**MATERIAL TO PROCESS:**
────────

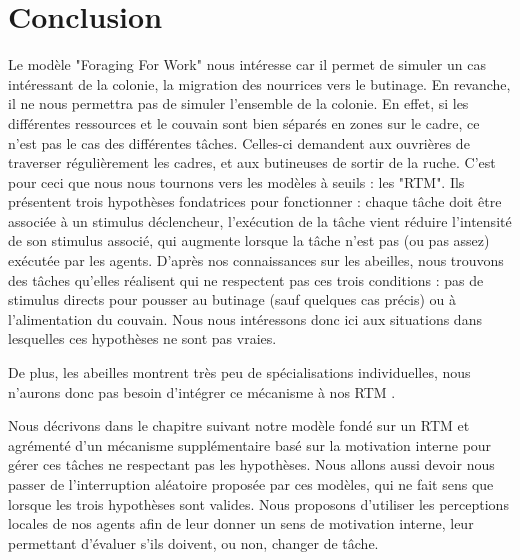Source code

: 			
	\section*{Conclusion}
	Le modèle "Foraging For Work" nous intéresse car il permet de simuler un cas intéressant de la colonie, la migration des nourrices vers le butinage. En revanche, il ne nous permettra pas de simuler l'ensemble de la colonie. En effet, si les différentes ressources et le couvain sont bien séparés en zones sur le cadre, ce n'est pas le cas des différentes tâches. Celles-ci demandent aux ouvrières de traverser régulièrement les cadres, et aux butineuses de sortir de la ruche. C'est pour ceci que nous nous tournons vers les modèles à seuils : les "RTM". Ils présentent trois hypothèses fondatrices pour fonctionner : chaque tâche doit être associée à un stimulus déclencheur, l'exécution de la tâche vient réduire l'intensité de son stimulus associé, qui augmente lorsque la tâche n'est pas (ou pas assez) exécutée par les agents.
	D'après nos connaissances sur les abeilles, nous trouvons des tâches qu'elles réalisent qui ne respectent pas ces trois conditions : pas de stimulus directs pour pousser au butinage (sauf quelques cas précis) ou à l'alimentation du couvain. Nous nous intéressons donc ici aux situations dans lesquelles ces hypothèses ne sont pas vraies.
	
	De plus, les abeilles montrent très peu de spécialisations individuelles, nous n'aurons donc pas besoin d'intégrer ce mécanisme à nos RTM \cite{kolmes_quantitative_1984}.
	
	 Nous décrivons dans le chapitre suivant notre modèle fondé sur un RTM et agrémenté d'un mécanisme supplémentaire basé sur la motivation interne pour gérer ces tâches ne respectant pas les hypothèses. Nous allons aussi devoir nous passer de l'interruption aléatoire proposée par ces modèles, qui ne fait sens que lorsque les trois hypothèses sont valides. Nous proposons d'utiliser les perceptions locales de nos agents afin de leur donner un sens de motivation interne, leur permettant d'évaluer s'ils doivent, ou non, changer de tâche.
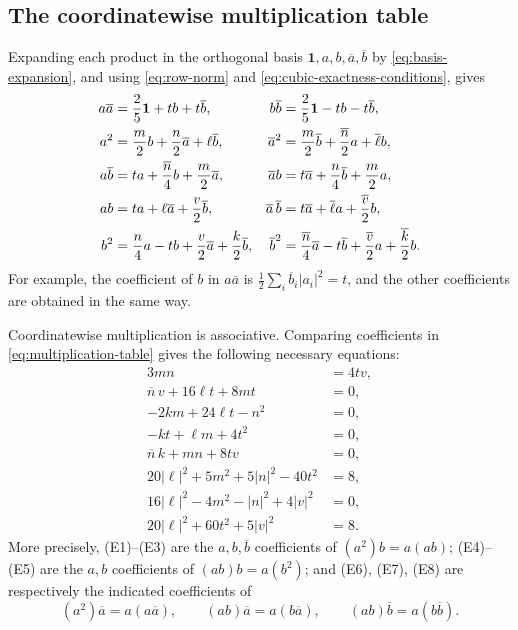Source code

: \documentclass[11pt,reqno]{amsart}
\theoremstyle{remark}
\newcommand{\one}{\mathbf 1}
\newcommand{\abs}[1]{\left\lvert #1\right\rvert}
\begin{document}
\subsection{The coordinatewise multiplication table}

Expanding each product in the orthogonal basis
$\one,a,b,\overline a,\overline b$ by \eqref{eq:basis-expansion}, and using
\eqref{eq:row-norm} and \eqref{eq:cubic-exactness-conditions}, gives
\begin{align}
a\overline a&=\frac25\one+tb+t\overline b,
&b\overline b&=\frac25\one-tb-t\overline b,\notag\\
a^2&=\frac m2b+\frac n2\overline a+\ell\overline b,
&\overline a^2&=\frac m2\overline b+\frac{\overline n}{2}a+\overline\ell b,
\notag\\
a\overline b&=ta+\frac{\overline n}{4}b+\frac m2\overline a,
&\overline a b&=t\overline a+\frac n4\overline b+\frac m2a,
\notag\\
ab&=ta+\ell\overline a+\frac v2\overline b,
&\overline a\,\overline b&=t\overline a+\overline\ell a
 +\frac{\overline v}{2}b,
\notag\\
b^2&=\frac n4a-tb+\frac v2\overline a+\frac k2\overline b,
&\overline b^2&=\frac{\overline n}{4}\overline a-t\overline b
 +\frac{\overline v}{2}a+\frac{\overline k}{2}b.
\label{eq:multiplication-table}
\end{align}
For example, the coefficient of $b$ in $a\overline a$ is
$\frac12\sum_i\overline b_i\abs{a_i}^2=t$, and the other coefficients are
obtained in the same way.

Coordinatewise multiplication is associative.  Comparing coefficients in
\eqref{eq:multiplication-table} gives the following necessary equations:
\begin{align}
3mn&=4tv,\tag{E1}\label{eq:E1}\\
\overline n\,v+16\ell t+8mt&=0,\tag{E2}\label{eq:E2}\\
-2km+24\ell t-n^2&=0,\tag{E3}\label{eq:E3}\\
-kt+\ell m+4t^2&=0,\tag{E4}\label{eq:E4}\\
\overline n\,k+mn+8tv&=0,\tag{E5}\label{eq:E5}\\
20\abs\ell^2+5m^2+5\abs n^2-40t^2&=8,\tag{E6}\label{eq:E6}\\
16\abs\ell^2-4m^2-\abs n^2+4\abs v^2&=0,\tag{E7}\label{eq:E7}\\
20\abs\ell^2+60t^2+5\abs v^2&=8.\tag{E8}\label{eq:E8}
\end{align}
More precisely, (E1)--(E3) are the $a,b,\overline b$ coefficients of
$(a^2)b=a(ab)$; (E4)--(E5) are the $a,b$ coefficients of
$(ab)b=a(b^2)$; and (E6), (E7), (E8) are respectively the indicated
coefficients of
\[
(a^2)\overline a=a(a\overline a),\qquad
(ab)\overline a=a(b\overline a),\qquad
(ab)\overline b=a(b\overline b).
\]
\end{document}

────────

**WORK TASK:**
In the entries above, copy the lines from the one that contains "obtained in the same way." through the last line, exactly as they appear.

**SOLVED EXERCISE:**
obtained in the same way.

Coordinatewise multiplication is associative.  Comparing coefficients in
\eqref{eq:multiplication-table} gives the following necessary equations:
\begin{align}
3mn&=4tv,\tag{E1}\label{eq:E1}\\
\overline n\,v+16\ell t+8mt&=0,\tag{E2}\label{eq:E2}\\
-2km+24\ell t-n^2&=0,\tag{E3}\label{eq:E3}\\
-kt+\ell m+4t^2&=0,\tag{E4}\label{eq:E4}\\
\overline n\,k+mn+8tv&=0,\tag{E5}\label{eq:E5}\\
20\abs\ell^2+5m^2+5\abs n^2-40t^2&=8,\tag{E6}\label{eq:E6}\\
16\abs\ell^2-4m^2-\abs n^2+4\abs v^2&=0,\tag{E7}\label{eq:E7}\\
20\abs\ell^2+60t^2+5\abs v^2&=8.\tag{E8}\label{eq:E8}
\end{align}
More precisely, (E1)--(E3) are the $a,b,\overline b$ coefficients of
$(a^2)b=a(ab)$; (E4)--(E5) are the $a,b$ coefficients of
$(ab)b=a(b^2)$; and (E6), (E7), (E8) are respectively the indicated
coefficients of
\[
(a^2)\overline a=a(a\overline a),\qquad
(ab)\overline a=a(b\overline a),\qquad
(ab)\overline b=a(b\overline b).
\]
\end{document}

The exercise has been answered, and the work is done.